West Bengal has often been perceived as somewhat of an aberration in the wider context of a rather chaotic Indian democracy, as the Left Front (spearheaded by the Communist Party of India-Marxist, CPIM) demonstrated a rare instance of political stability, decisively winning seven consecutive democratic elections from 1977 to 2006. Its development record has also been substantial, with a focus on land reforms, the panchayati-raj institution, and an agriculture centric development agenda.
This book presents a reappraisal of the political economic history of the CPIM/Left Front regime against the backdrop of the Indian reform experience. It examines two distinct areas: the conditions that necessitated the regime to engineer a transition from an erstwhile agricultural-based growth model to a more pro-market economic agenda post-1991, and the political strategy employed to manage such a transition, attract private capital and at the same time sustain the regime's traditional rhetoric and partisan character.

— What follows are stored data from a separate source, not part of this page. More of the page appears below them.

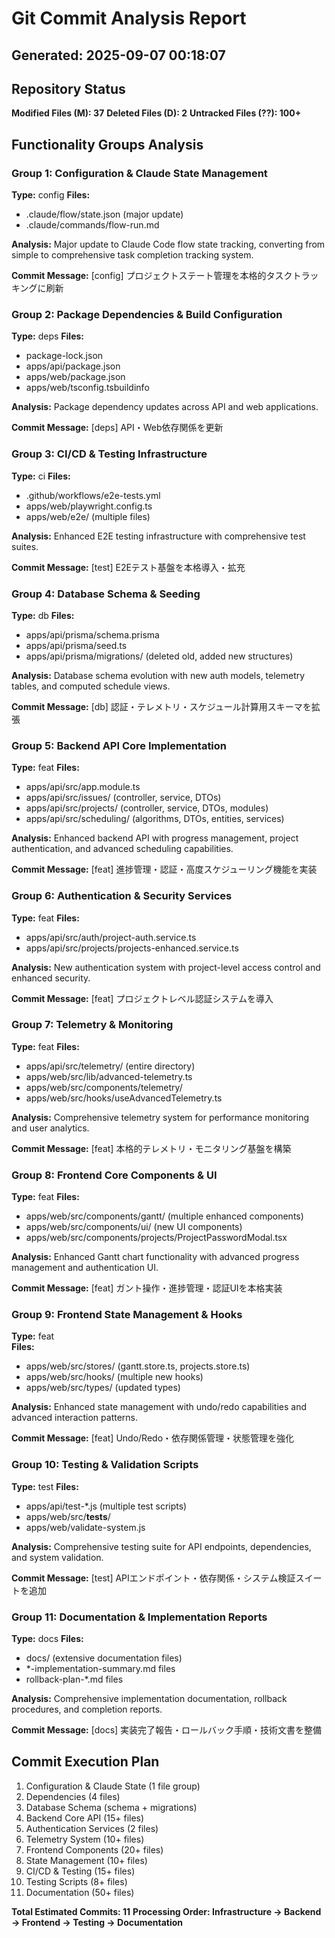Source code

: # Git Commit Analysis Report

## Generated: 2025-09-07 00:18:07

## Repository Status

**Modified Files (M): 37**
**Deleted Files (D): 2** 
**Untracked Files (??): 100+**

## Functionality Groups Analysis

### Group 1: Configuration & Claude State Management
**Type:** config
**Files:**
- .claude/flow/state.json (major update)
- .claude/commands/flow-run.md

**Analysis:** Major update to Claude Code flow state tracking, converting from simple to comprehensive task completion tracking system.

**Commit Message:** [config] プロジェクトステート管理を本格的タスクトラッキングに刷新

### Group 2: Package Dependencies & Build Configuration  
**Type:** deps
**Files:**
- package-lock.json
- apps/api/package.json 
- apps/web/package.json
- apps/web/tsconfig.tsbuildinfo

**Analysis:** Package dependency updates across API and web applications.

**Commit Message:** [deps] API・Web依存関係を更新

### Group 3: CI/CD & Testing Infrastructure
**Type:** ci
**Files:**
- .github/workflows/e2e-tests.yml
- apps/web/playwright.config.ts
- apps/web/e2e/ (multiple files)

**Analysis:** Enhanced E2E testing infrastructure with comprehensive test suites.

**Commit Message:** [test] E2Eテスト基盤を本格導入・拡充

### Group 4: Database Schema & Seeding
**Type:** db
**Files:**
- apps/api/prisma/schema.prisma
- apps/api/prisma/seed.ts
- apps/api/prisma/migrations/ (deleted old, added new structures)

**Analysis:** Database schema evolution with new auth models, telemetry tables, and computed schedule views.

**Commit Message:** [db] 認証・テレメトリ・スケジュール計算用スキーマを拡張

### Group 5: Backend API Core Implementation
**Type:** feat
**Files:**
- apps/api/src/app.module.ts
- apps/api/src/issues/ (controller, service, DTOs)
- apps/api/src/projects/ (controller, service, DTOs, modules)
- apps/api/src/scheduling/ (algorithms, DTOs, entities, services)

**Analysis:** Enhanced backend API with progress management, project authentication, and advanced scheduling capabilities.

**Commit Message:** [feat] 進捗管理・認証・高度スケジューリング機能を実装

### Group 6: Authentication & Security Services
**Type:** feat
**Files:**
- apps/api/src/auth/project-auth.service.ts
- apps/api/src/projects/projects-enhanced.service.ts

**Analysis:** New authentication system with project-level access control and enhanced security.

**Commit Message:** [feat] プロジェクトレベル認証システムを導入

### Group 7: Telemetry & Monitoring
**Type:** feat
**Files:**
- apps/api/src/telemetry/ (entire directory)
- apps/web/src/lib/advanced-telemetry.ts
- apps/web/src/components/telemetry/
- apps/web/src/hooks/useAdvancedTelemetry.ts

**Analysis:** Comprehensive telemetry system for performance monitoring and user analytics.

**Commit Message:** [feat] 本格的テレメトリ・モニタリング基盤を構築

### Group 8: Frontend Core Components & UI
**Type:** feat
**Files:**
- apps/web/src/components/gantt/ (multiple enhanced components)
- apps/web/src/components/ui/ (new UI components)
- apps/web/src/components/projects/ProjectPasswordModal.tsx

**Analysis:** Enhanced Gantt chart functionality with advanced progress management and authentication UI.

**Commit Message:** [feat] ガント操作・進捗管理・認証UIを本格実装

### Group 9: Frontend State Management & Hooks
**Type:** feat  
**Files:**
- apps/web/src/stores/ (gantt.store.ts, projects.store.ts)
- apps/web/src/hooks/ (multiple new hooks)
- apps/web/src/types/ (updated types)

**Analysis:** Enhanced state management with undo/redo capabilities and advanced interaction patterns.

**Commit Message:** [feat] Undo/Redo・依存関係管理・状態管理を強化

### Group 10: Testing & Validation Scripts
**Type:** test
**Files:**
- apps/api/test-*.js (multiple test scripts)
- apps/web/src/__tests__/
- apps/web/validate-system.js

**Analysis:** Comprehensive testing suite for API endpoints, dependencies, and system validation.

**Commit Message:** [test] APIエンドポイント・依存関係・システム検証スイートを追加

### Group 11: Documentation & Implementation Reports  
**Type:** docs
**Files:**
- docs/ (extensive documentation files)
- *-implementation-summary.md files
- rollback-plan-*.md files

**Analysis:** Comprehensive implementation documentation, rollback procedures, and completion reports.

**Commit Message:** [docs] 実装完了報告・ロールバック手順・技術文書を整備

## Commit Execution Plan

1. Configuration & Claude State (1 file group)
2. Dependencies (4 files) 
3. Database Schema (schema + migrations)
4. Backend Core API (15+ files)
5. Authentication Services (2 files)
6. Telemetry System (10+ files)
7. Frontend Components (20+ files)
8. State Management (10+ files)
9. CI/CD & Testing (15+ files)
10. Testing Scripts (8+ files)  
11. Documentation (50+ files)

**Total Estimated Commits: 11**
**Processing Order: Infrastructure → Backend → Frontend → Testing → Documentation**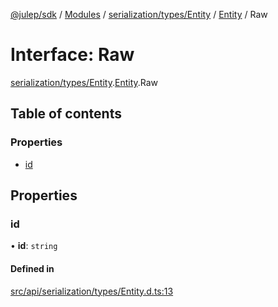 [@julep/sdk](../README.md) / [Modules](../modules.md) / [serialization/types/Entity](../modules/serialization_types_Entity.md) / [Entity](../modules/serialization_types_Entity.Entity.md) / Raw

# Interface: Raw

[serialization/types/Entity](../modules/serialization_types_Entity.md).[Entity](../modules/serialization_types_Entity.Entity.md).Raw

## Table of contents

### Properties

- [id](serialization_types_Entity.Entity.Raw.md#id)

## Properties

### id

• **id**: `string`

#### Defined in

[src/api/serialization/types/Entity.d.ts:13](https://github.com/julep-ai/samantha-monorepo/blob/9aefd53/sdks/js/src/api/serialization/types/Entity.d.ts#L13)
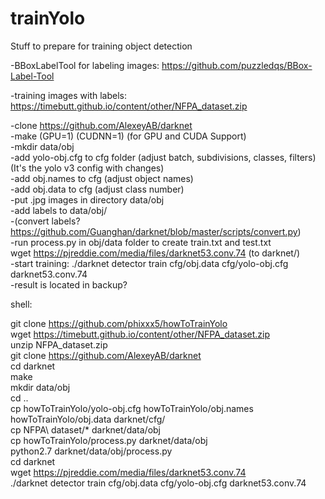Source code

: # trainYolo
Stuff to prepare for training object detection

-BBoxLabelTool for labeling images: https://github.com/puzzledqs/BBox-Label-Tool

-training images with labels: https://timebutt.github.io/content/other/NFPA_dataset.zip

-clone https://github.com/AlexeyAB/darknet  
-make (GPU=1) (CUDNN=1) (for GPU and CUDA Support)  
-mkdir data/obj  
-add yolo-obj.cfg to cfg folder  (adjust batch, subdivisions, classes, filters) (It's the yolo v3 config with changes)  
-add obj.names to cfg  (adjust object names)  
-add obj.data to cfg   (adjust class number)  
-put .jpg images in directory data/obj  
-add labels to data/obj/  
-(convert labels? https://github.com/Guanghan/darknet/blob/master/scripts/convert.py)  
-run process.py in obj/data folder to create train.txt and test.txt  
wget https://pjreddie.com/media/files/darknet53.conv.74 (to darknet/)  
-start training: ./darknet detector train cfg/obj.data cfg/yolo-obj.cfg darknet53.conv.74  
-result is located in backup?


shell:  

git clone https://github.com/phixxx5/howToTrainYolo  
wget https://timebutt.github.io/content/other/NFPA_dataset.zip  
unzip NFPA_dataset.zip  
git clone https://github.com/AlexeyAB/darknet  
cd darknet  
make  
mkdir data/obj  
cd ..  
cp howToTrainYolo/yolo-obj.cfg howToTrainYolo/obj.names howToTrainYolo/obj.data darknet/cfg/  
cp NFPA\ dataset/* darknet/data/obj  
cp howToTrainYolo/process.py darknet/data/obj  
python2.7 darknet/data/obj/process.py  
cd darknet  
wget https://pjreddie.com/media/files/darknet53.conv.74  
./darknet detector train cfg/obj.data cfg/yolo-obj.cfg darknet53.conv.74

In order to develop a more textured understanding of the recent political developments in West Bengal, the author applies a historically nuanced and inductive political-economic analysis, which draws on published materials, and primary material such as government documents and interviews (with bureaucrats, political activists, members of the intelligentsia and ministers).
A valuable contribution to the ongoing debate in the literature on the drifts underway with the Indian Left and India's economic transformation post-1990s, this book will be of interest to academics in the field of Political Science, Government, Political Economy and South Asian Studies.